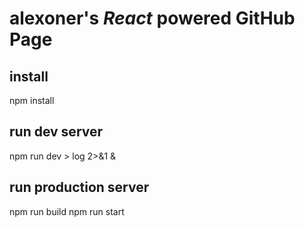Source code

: # alexoner's *React* powered GitHub Page

## install
npm install

## run dev server
npm run dev > log 2>&1 &

## run production server
npm run build
npm run start
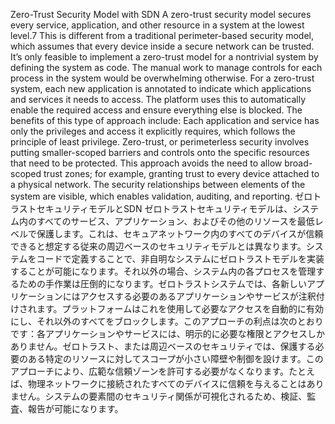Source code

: Zero-Trust Security Model with SDN A zero-trust security model secures every service, application, and other resource in a system at the lowest level.7 This is different from a traditional perimeter-based security model, which assumes that every device inside a secure network can be trusted. It’s only feasible to implement a zero-trust model for a nontrivial system by defining the system as code. The manual work to manage controls for each process in the system would be overwhelming otherwise. For a zero-trust system, each new application is annotated to indicate which applications and services it needs to access. The platform uses this to automatically enable the required access and ensure everything else is blocked. The benefits of this type of approach include: Each application and service has only the privileges and access it explicitly requires, which follows the principle of least privilege. Zero-trust, or perimeterless security involves putting smaller-scoped barriers and controls onto the specific resources that need to be protected. This approach avoids the need to allow broad-scoped trust zones; for example, granting trust to every device attached to a physical network. The security relationships between elements of the system are visible, which enables validation, auditing, and reporting.
ゼロトラストセキュリティモデルとSDN
ゼロトラストセキュリティモデルは、システム内のすべてのサービス、アプリケーション、およびその他のリソースを最低レベルで保護します。これは、セキュアネットワーク内のすべてのデバイスが信頼できると想定する従来の周辺ベースのセキュリティモデルとは異なります。システムをコードで定義することで、非自明なシステムにゼロトラストモデルを実装することが可能になります。それ以外の場合、システム内の各プロセスを管理するための手作業は圧倒的になります。ゼロトラストシステムでは、各新しいアプリケーションにはアクセスする必要のあるアプリケーションやサービスが注釈付けされます。プラットフォームはこれを使用して必要なアクセスを自動的に有効にし、それ以外のすべてをブロックします。このアプローチの利点は次のとおりです：各アプリケーションやサービスには、明示的に必要な権限とアクセスしかありません。ゼロトラスト、または周辺ベースのセキュリティでは、保護する必要のある特定のリソースに対してスコープが小さい障壁や制御を設けます。このアプローチにより、広範な信頼ゾーンを許可する必要がなくなります。たとえば、物理ネットワークに接続されたすべてのデバイスに信頼を与えることはありません。システムの要素間のセキュリティ関係が可視化されるため、検証、監査、報告が可能になります。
....................
▶ What to work on: Where a picture appears, omit it, and otherwise retype the material exactly.

▶ Solution for this exercise:
Source code

: # alexoner's *React* powered GitHub Page

## install
npm install

## run dev server
npm run dev > log 2>&1 &

## run production server
npm run build
npm run start
Source code

: Zero-Trust Security Model with SDN A zero-trust security model secures every service, application, and other resource in a system at the lowest level.7 This is different from a traditional perimeter-based security model, which assumes that every device inside a secure network can be trusted. It’s only feasible to implement a zero-trust model for a nontrivial system by defining the system as code. The manual work to manage controls for each process in the system would be overwhelming otherwise. For a zero-trust system, each new application is annotated to indicate which applications and services it needs to access. The platform uses this to automatically enable the required access and ensure everything else is blocked. The benefits of this type of approach include: Each application and service has only the privileges and access it explicitly requires, which follows the principle of least privilege. Zero-trust, or perimeterless security involves putting smaller-scoped barriers and controls onto the specific resources that need to be protected. This approach avoids the need to allow broad-scoped trust zones; for example, granting trust to every device attached to a physical network. The security relationships between elements of the system are visible, which enables validation, auditing, and reporting.
ゼロトラストセキュリティモデルとSDN
ゼロトラストセキュリティモデルは、システム内のすべてのサービス、アプリケーション、およびその他のリソースを最低レベルで保護します。これは、セキュアネットワーク内のすべてのデバイスが信頼できると想定する従来の周辺ベースのセキュリティモデルとは異なります。システムをコードで定義することで、非自明なシステムにゼロトラストモデルを実装することが可能になります。それ以外の場合、システム内の各プロセスを管理するための手作業は圧倒的になります。ゼロトラストシステムでは、各新しいアプリケーションにはアクセスする必要のあるアプリケーションやサービスが注釈付けされます。プラットフォームはこれを使用して必要なアクセスを自動的に有効にし、それ以外のすべてをブロックします。このアプローチの利点は次のとおりです：各アプリケーションやサービスには、明示的に必要な権限とアクセスしかありません。ゼロトラスト、または周辺ベースのセキュリティでは、保護する必要のある特定のリソースに対してスコープが小さい障壁や制御を設けます。このアプローチにより、広範な信頼ゾーンを許可する必要がなくなります。たとえば、物理ネットワークに接続されたすべてのデバイスに信頼を与えることはありません。システムの要素間のセキュリティ関係が可視化されるため、検証、監査、報告が可能になります。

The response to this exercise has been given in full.